When I give financial advice to clients, I find myself leaning more and more on my personal beliefs. I’m guessing those beliefs formed after observing thousands of financial situations; after a while, all that observation crystallizes into a set of principles. One of the biggest: optionality is king.

Life is wickedly unpredictable. As they say, man plans and God laughs. When I’m facing a hard decision or one with an unknown outcome, I’ve found that maintaining as much optionality as possible goes a long way. That isn’t to say you don’t make decisions — rather, you make the decision that preserves the most flexibility. That approach tends to hold up well against life’s uncertainties.

An Example

Let me give you an example.

Mr. Client comes in with a large bonus of $200,000 after tax. He’s fired up, and we start discussing what to do with those funds. His instinct? Pay off the $200,000 mortgage and be debt-free.

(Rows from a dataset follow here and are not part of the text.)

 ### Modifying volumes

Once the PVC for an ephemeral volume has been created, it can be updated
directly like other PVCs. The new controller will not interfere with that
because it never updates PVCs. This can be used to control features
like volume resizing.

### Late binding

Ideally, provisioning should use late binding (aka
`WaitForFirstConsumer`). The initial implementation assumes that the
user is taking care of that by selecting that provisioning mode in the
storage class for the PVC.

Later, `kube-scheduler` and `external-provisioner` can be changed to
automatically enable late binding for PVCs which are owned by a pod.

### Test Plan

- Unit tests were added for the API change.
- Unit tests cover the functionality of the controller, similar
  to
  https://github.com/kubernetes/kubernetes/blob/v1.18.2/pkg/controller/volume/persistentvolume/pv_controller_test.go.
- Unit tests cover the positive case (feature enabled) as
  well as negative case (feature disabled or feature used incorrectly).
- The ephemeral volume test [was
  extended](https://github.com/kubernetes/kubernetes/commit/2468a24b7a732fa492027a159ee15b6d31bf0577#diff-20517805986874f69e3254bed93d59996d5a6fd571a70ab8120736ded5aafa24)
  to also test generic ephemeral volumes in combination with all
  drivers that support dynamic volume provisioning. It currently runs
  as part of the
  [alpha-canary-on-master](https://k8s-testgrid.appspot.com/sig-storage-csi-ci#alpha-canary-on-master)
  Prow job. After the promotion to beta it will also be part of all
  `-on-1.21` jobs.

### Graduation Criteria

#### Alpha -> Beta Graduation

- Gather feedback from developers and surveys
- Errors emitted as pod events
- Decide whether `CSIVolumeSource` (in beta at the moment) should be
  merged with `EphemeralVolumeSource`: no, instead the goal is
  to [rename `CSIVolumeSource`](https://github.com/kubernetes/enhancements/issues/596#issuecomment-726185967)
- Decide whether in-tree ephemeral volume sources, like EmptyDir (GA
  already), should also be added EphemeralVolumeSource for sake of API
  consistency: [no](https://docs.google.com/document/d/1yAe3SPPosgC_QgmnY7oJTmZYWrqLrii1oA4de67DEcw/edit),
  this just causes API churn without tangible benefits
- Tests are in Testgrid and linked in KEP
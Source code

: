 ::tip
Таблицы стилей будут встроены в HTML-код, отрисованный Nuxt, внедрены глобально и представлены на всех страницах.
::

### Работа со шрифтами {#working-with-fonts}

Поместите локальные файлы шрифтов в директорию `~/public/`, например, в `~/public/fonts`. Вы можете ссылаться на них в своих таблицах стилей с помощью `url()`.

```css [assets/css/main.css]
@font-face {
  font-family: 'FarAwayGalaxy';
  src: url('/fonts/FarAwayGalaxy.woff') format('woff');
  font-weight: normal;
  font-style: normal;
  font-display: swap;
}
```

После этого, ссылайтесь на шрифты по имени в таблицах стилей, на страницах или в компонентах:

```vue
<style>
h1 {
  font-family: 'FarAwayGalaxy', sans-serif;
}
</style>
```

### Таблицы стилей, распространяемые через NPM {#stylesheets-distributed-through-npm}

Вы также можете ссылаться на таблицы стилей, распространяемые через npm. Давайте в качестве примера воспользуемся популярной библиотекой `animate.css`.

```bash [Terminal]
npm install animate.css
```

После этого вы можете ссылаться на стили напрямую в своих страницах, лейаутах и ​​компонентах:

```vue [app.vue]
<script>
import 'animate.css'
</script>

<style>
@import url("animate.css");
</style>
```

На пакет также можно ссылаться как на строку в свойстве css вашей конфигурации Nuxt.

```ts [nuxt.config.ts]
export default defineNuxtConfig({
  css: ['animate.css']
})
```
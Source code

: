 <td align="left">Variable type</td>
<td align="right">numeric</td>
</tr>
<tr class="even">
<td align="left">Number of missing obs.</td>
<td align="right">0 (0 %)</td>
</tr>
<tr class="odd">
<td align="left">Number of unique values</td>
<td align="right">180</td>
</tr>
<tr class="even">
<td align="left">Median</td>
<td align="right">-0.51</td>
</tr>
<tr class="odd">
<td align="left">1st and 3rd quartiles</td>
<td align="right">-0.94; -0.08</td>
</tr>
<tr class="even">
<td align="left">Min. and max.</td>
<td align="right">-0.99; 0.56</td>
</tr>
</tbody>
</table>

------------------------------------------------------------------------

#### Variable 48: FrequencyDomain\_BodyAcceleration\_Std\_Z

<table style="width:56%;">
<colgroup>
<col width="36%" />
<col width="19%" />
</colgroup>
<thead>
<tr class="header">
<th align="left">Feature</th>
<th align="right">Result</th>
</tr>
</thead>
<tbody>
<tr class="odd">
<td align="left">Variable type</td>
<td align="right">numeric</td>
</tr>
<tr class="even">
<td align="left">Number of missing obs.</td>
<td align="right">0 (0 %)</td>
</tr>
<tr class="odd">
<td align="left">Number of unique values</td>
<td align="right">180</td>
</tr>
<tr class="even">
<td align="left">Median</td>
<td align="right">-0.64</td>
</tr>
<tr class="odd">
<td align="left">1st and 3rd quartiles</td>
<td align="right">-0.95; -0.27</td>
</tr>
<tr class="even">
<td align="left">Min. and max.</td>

On the surface, I’m sure many of you reading this think that sounds perfect. Huge stress relief. Nobody can take the house. Done and done.

Now let’s look at what that decision takes off the table. Can those funds pay for his kids’ college? No. Will they compound and grow into something much larger by the time he retires in a decade? Also no. Can he access them in an emergency or redirect them toward an opportunity he can’t see yet? Not really.

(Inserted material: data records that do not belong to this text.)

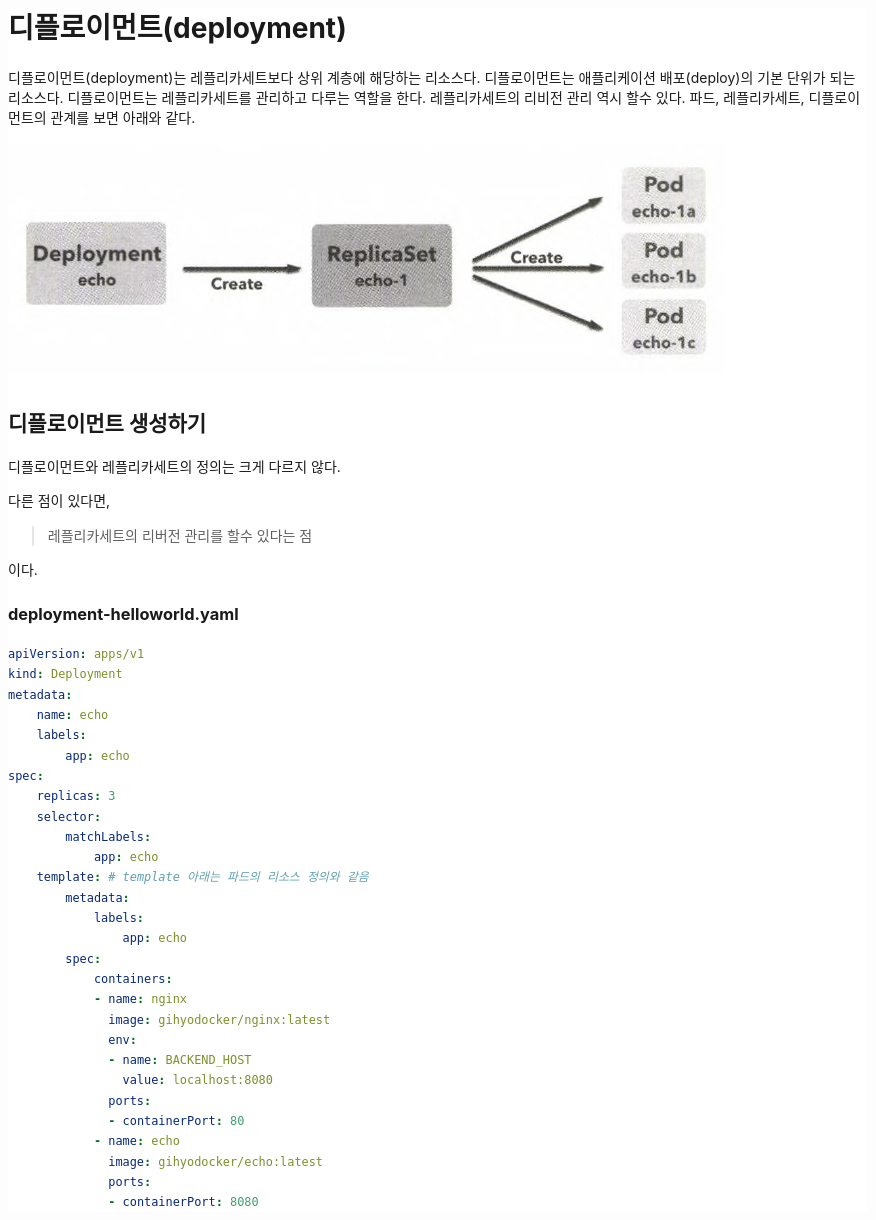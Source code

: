 # 디플로이먼트(deployment)

디플로이먼트(deployment)는 레플리카세트보다 상위 계층에 해당하는 리소스다. 디플로이먼트는 애플리케이션 배포(deploy)의 기본 단위가 되는 리소스다. 디플로이먼트는 레플리카세트를 관리하고 다루는 역할을 한다. 레플리카세트의 리비전 관리 역시 할수 있다. 파드, 레플리카세트, 디플로이먼트의 관계를 보면 아래와 같다.  

![Deployment](./img/kubeCluster_Deployment.png)

## 디플로이먼트 생성하기

디플로이먼트와 레플리카세트의 정의는 크게 다르지 않다.

다른 점이 있다면, 

> 레플리카세트의 리버전 관리를 할수 있다는 점

이다.  

### deployment-helloworld.yaml

```yaml
apiVersion: apps/v1
kind: Deployment
metadata:
    name: echo
    labels:
        app: echo
spec:
    replicas: 3
    selector:
        matchLabels:
            app: echo
    template: # template 아래는 파드의 리소스 정의와 같음
        metadata:
            labels:
                app: echo
        spec:
            containers:
            - name: nginx
              image: gihyodocker/nginx:latest
              env:
              - name: BACKEND_HOST
                value: localhost:8080
              ports:
              - containerPort: 80
            - name: echo
              image: gihyodocker/echo:latest
              ports:
              - containerPort: 8080

```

Those funds are gone, permanently locked into the walls of the house. The decision may feel right, but he’s lost optionality, and with it, control.

Rewind

Let’s rewind the meeting.

“Mr. Client, I hear you, and paying off the mortgage is certainly an option if it truly feels right. But here’s what I’d do and why. I’d take those funds and invest them in your joint account. You’ll likely pay off the mortgage in ten years anyway when you retire. In the meantime, those dollars should grow and compound appreciably. They’re accessible in a matter of days if you need them. And if five years from now you still want to pay off the mortgage, you can liquidate from what should be a much larger balance and do it then.”

What have I really told this client? Maintain optionality. In most cases, they’re probably better off financially because of it. My thought process is simple: optionality lets you bide your time and gather more information. Leaving dollars accessible lets life play out. Optionality equals knowledge, and knowledge equals better decisions.

I am firmly in the camp of making the most informed decisions possible — in life and in finances. Maintain optionality, and you give yourself the best shot at making truly smart, flexible, educated decisions. That’s a winning formula.

Stay wealthy, healthy, and happy.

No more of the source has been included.